In a town accustomed to proselytizing, Justice said she feels uncomfortable when pressed about her beliefs.

"I'm just really taken aback when I'm asked what my religion is," Justice said. "Growing up these were areas you didn't pry into. It was like saying, 'What did you put on your last tax return?' You didn't ask."

"I can feel a little bit awkward and out of the mix sometimes," she said. "So it's nice to get together with my Jewish friends."

Sometimes the cultural conflicts go beyond momentary discomfort.

After a recent death, Bausch and other members of the JCSU considered approaching the city council when a St. George cemetery refused to bury the body according to Jewish customs. Custom requires that the casket be lowered into the ground while family and friends throw dirt on the coffin and recite a prayer. The cemetery director argued that that would violate the town's burial laws.

"We got very angry. They would not put the casket in the ground and let us perform our tradition. They say they don't put (the coffin) in the ground until everybody leaves. The gravediggers do it," Bausch said. "And I said, 'Well, you should have looked up the Jewish tradition for funerals.' If you run a funeral parlor, you should know the traditions for funerals."

Bausch is quick to point out that many members of the community have been extremely supportive of her group, even those unfamiliar with Jewish customs. At Bausch's request, the bakery manager at Harmon's agreed to prepare challah for the Friday night services.

"He didn't know exactly what it was," Bausch recalled with a smile. "He said, 'Is that the braided egg bread?' I said, 'Yes. Yes it is.'"

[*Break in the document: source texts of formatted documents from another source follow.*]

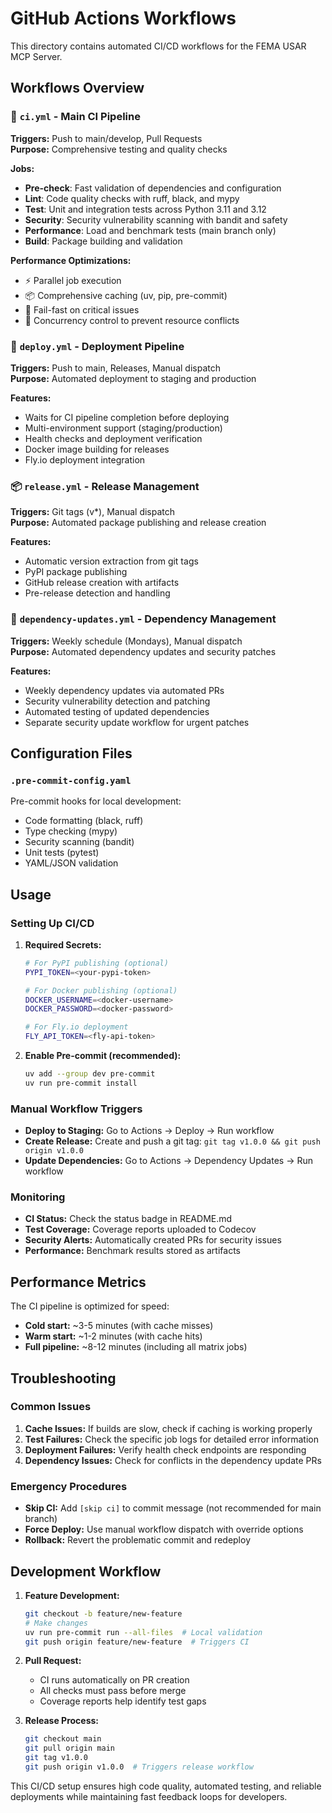 # GitHub Actions Workflows

This directory contains automated CI/CD workflows for the FEMA USAR MCP Server.

## Workflows Overview

### 🔄 `ci.yml` - Main CI Pipeline
**Triggers:** Push to main/develop, Pull Requests  
**Purpose:** Comprehensive testing and quality checks

**Jobs:**
- **Pre-check**: Fast validation of dependencies and configuration
- **Lint**: Code quality checks with ruff, black, and mypy
- **Test**: Unit and integration tests across Python 3.11 and 3.12
- **Security**: Security vulnerability scanning with bandit and safety
- **Performance**: Load and benchmark tests (main branch only)
- **Build**: Package building and validation

**Performance Optimizations:**
- ⚡ Parallel job execution
- 📦 Comprehensive caching (uv, pip, pre-commit)
- 🎯 Fail-fast on critical issues
- 🔀 Concurrency control to prevent resource conflicts

### 🚀 `deploy.yml` - Deployment Pipeline
**Triggers:** Push to main, Releases, Manual dispatch  
**Purpose:** Automated deployment to staging and production

**Features:**
- Waits for CI pipeline completion before deploying
- Multi-environment support (staging/production)
- Health checks and deployment verification
- Docker image building for releases
- Fly.io deployment integration

### 📦 `release.yml` - Release Management
**Triggers:** Git tags (v*), Manual dispatch  
**Purpose:** Automated package publishing and release creation

**Features:**
- Automatic version extraction from git tags
- PyPI package publishing
- GitHub release creation with artifacts
- Pre-release detection and handling

### 🔧 `dependency-updates.yml` - Dependency Management
**Triggers:** Weekly schedule (Mondays), Manual dispatch  
**Purpose:** Automated dependency updates and security patches

**Features:**
- Weekly dependency updates via automated PRs
- Security vulnerability detection and patching
- Automated testing of updated dependencies
- Separate security update workflow for urgent patches

## Configuration Files

### `.pre-commit-config.yaml`
Pre-commit hooks for local development:
- Code formatting (black, ruff)
- Type checking (mypy)
- Security scanning (bandit)
- Unit tests (pytest)
- YAML/JSON validation

## Usage

### Setting Up CI/CD

1. **Required Secrets:**
   ```bash
   # For PyPI publishing (optional)
   PYPI_TOKEN=<your-pypi-token>
   
   # For Docker publishing (optional)
   DOCKER_USERNAME=<docker-username>
   DOCKER_PASSWORD=<docker-password>
   
   # For Fly.io deployment
   FLY_API_TOKEN=<fly-api-token>
   ```

2. **Enable Pre-commit (recommended):**
   ```bash
   uv add --group dev pre-commit
   uv run pre-commit install
   ```

### Manual Workflow Triggers

- **Deploy to Staging:** Go to Actions → Deploy → Run workflow
- **Create Release:** Create and push a git tag: `git tag v1.0.0 && git push origin v1.0.0`
- **Update Dependencies:** Go to Actions → Dependency Updates → Run workflow

### Monitoring

- **CI Status:** Check the status badge in README.md
- **Test Coverage:** Coverage reports uploaded to Codecov
- **Security Alerts:** Automatically created PRs for security issues
- **Performance:** Benchmark results stored as artifacts

## Performance Metrics

The CI pipeline is optimized for speed:
- **Cold start:** ~3-5 minutes (with cache misses)
- **Warm start:** ~1-2 minutes (with cache hits)
- **Full pipeline:** ~8-12 minutes (including all matrix jobs)

## Troubleshooting

### Common Issues

1. **Cache Issues:** If builds are slow, check if caching is working properly
2. **Test Failures:** Check the specific job logs for detailed error information
3. **Deployment Failures:** Verify health check endpoints are responding
4. **Dependency Issues:** Check for conflicts in the dependency update PRs

### Emergency Procedures

- **Skip CI:** Add `[skip ci]` to commit message (not recommended for main branch)
- **Force Deploy:** Use manual workflow dispatch with override options
- **Rollback:** Revert the problematic commit and redeploy

## Development Workflow

1. **Feature Development:**
   ```bash
   git checkout -b feature/new-feature
   # Make changes
   uv run pre-commit run --all-files  # Local validation
   git push origin feature/new-feature  # Triggers CI
   ```

2. **Pull Request:**
   - CI runs automatically on PR creation
   - All checks must pass before merge
   - Coverage reports help identify test gaps

3. **Release Process:**
   ```bash
   git checkout main
   git pull origin main
   git tag v1.0.0
   git push origin v1.0.0  # Triggers release workflow
   ```

This CI/CD setup ensures high code quality, automated testing, and reliable deployments while maintaining fast feedback loops for developers.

Having a community of people that are familiar with such traditions - that's been the heart of Justice's joy in being part of the group. She said there is warm recognition in the breaking of the challah, the lighting of the candles and reciting of Hebrew prayer.

"There's a familiar feeling," Justice said. "I haven't gotten a clue what they're saying, but I can follow along and it sounds comforting. There's a comfort in what's familiar. It's just good to connect with kin."

Justice and Bausch both credit Rev. Allen and Grace Episcopal with making the JCSU possible, not just for giving the group a home but for lending it full use of the church kitchen.

Noted Justice: "At Grace, they avail themselves to everyone who cleans up after themselves."